▶ **WHAT YOU SHOULD DO**: The required result is each line of the entries below containing the string "bash".

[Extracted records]
-------------------------
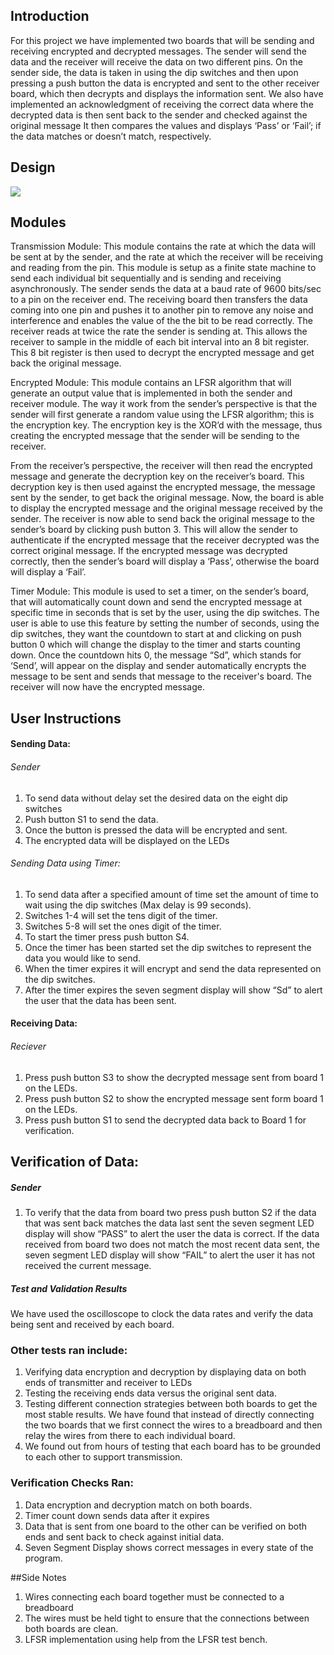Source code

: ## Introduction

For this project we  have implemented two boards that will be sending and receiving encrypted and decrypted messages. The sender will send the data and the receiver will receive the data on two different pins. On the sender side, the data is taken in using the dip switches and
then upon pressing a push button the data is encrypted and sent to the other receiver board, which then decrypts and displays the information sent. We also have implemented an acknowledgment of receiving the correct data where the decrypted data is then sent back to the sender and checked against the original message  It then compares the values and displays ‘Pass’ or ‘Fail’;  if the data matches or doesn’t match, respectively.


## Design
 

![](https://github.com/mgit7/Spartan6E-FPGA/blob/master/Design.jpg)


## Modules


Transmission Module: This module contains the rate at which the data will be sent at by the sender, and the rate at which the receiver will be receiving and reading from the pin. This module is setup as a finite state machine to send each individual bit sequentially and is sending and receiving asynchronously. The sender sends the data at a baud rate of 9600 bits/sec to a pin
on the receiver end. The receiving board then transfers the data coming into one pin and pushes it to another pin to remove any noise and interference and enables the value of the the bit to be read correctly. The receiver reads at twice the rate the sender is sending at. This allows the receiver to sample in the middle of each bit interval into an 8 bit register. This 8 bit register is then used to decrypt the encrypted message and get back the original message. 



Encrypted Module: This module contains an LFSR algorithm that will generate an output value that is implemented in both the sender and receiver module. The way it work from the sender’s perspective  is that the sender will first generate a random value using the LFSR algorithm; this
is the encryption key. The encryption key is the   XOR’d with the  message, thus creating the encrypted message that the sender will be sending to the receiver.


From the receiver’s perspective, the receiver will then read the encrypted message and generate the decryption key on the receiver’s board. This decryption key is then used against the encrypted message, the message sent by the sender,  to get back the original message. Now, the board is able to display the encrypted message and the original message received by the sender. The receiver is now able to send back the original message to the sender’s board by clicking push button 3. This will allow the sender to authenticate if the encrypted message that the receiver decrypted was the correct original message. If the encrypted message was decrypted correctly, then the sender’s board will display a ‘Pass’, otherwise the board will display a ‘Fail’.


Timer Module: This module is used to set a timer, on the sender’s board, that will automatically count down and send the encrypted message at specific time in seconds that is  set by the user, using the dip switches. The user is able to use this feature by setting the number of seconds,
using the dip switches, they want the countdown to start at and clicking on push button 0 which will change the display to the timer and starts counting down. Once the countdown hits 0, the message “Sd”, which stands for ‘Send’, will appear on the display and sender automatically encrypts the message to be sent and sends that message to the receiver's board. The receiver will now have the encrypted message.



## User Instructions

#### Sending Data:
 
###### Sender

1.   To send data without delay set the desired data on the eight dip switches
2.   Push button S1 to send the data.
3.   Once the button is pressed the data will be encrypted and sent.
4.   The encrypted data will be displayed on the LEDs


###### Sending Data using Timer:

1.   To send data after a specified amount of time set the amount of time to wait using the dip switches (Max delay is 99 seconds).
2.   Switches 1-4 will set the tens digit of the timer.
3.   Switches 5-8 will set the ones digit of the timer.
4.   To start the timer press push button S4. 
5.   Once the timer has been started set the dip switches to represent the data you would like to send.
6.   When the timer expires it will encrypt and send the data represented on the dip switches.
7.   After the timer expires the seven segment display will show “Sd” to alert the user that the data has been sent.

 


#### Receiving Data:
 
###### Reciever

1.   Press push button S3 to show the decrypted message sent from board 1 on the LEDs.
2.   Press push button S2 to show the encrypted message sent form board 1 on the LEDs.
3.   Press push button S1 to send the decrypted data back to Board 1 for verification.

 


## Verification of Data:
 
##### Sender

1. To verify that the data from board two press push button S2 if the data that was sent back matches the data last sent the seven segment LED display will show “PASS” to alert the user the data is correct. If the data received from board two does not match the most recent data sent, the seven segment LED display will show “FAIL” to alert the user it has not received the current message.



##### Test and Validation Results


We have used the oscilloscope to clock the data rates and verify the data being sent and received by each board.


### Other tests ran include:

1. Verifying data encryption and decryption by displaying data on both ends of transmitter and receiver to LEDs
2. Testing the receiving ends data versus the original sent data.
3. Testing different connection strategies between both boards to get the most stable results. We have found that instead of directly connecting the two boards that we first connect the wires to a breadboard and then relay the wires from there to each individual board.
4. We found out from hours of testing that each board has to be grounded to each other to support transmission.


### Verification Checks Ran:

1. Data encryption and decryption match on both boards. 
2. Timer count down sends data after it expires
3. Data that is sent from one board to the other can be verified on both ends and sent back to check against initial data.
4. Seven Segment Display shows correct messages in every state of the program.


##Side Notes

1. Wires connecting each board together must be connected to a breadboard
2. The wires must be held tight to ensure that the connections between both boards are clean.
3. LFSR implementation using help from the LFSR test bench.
-------------------------
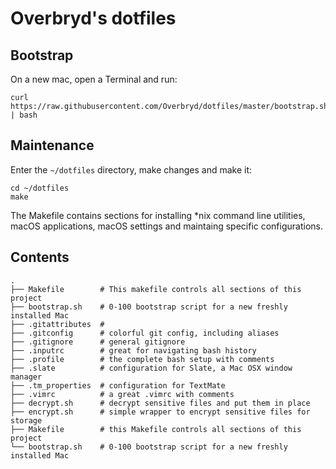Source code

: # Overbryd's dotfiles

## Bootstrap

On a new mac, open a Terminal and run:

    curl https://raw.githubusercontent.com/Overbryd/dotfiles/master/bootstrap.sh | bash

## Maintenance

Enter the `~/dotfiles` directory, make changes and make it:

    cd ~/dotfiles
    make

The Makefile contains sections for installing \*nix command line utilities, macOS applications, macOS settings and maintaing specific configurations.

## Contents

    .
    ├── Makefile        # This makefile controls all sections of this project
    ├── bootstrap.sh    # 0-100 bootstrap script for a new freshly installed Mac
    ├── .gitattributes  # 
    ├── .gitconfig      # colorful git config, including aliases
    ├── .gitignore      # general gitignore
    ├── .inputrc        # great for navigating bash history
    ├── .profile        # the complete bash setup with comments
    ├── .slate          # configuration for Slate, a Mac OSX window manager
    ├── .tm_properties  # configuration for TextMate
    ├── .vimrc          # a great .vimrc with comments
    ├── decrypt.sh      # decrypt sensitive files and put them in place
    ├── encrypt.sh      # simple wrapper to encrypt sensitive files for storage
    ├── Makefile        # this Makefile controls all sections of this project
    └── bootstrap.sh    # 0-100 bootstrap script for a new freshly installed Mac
-------------------------
▶ **THE COMPLETED TASK**:
    curl https://raw.githubusercontent.com/Overbryd/dotfiles/master/bootstrap.sh | bash
    ├── .inputrc        # great for navigating bash history
    ├── .profile        # the complete bash setup with comments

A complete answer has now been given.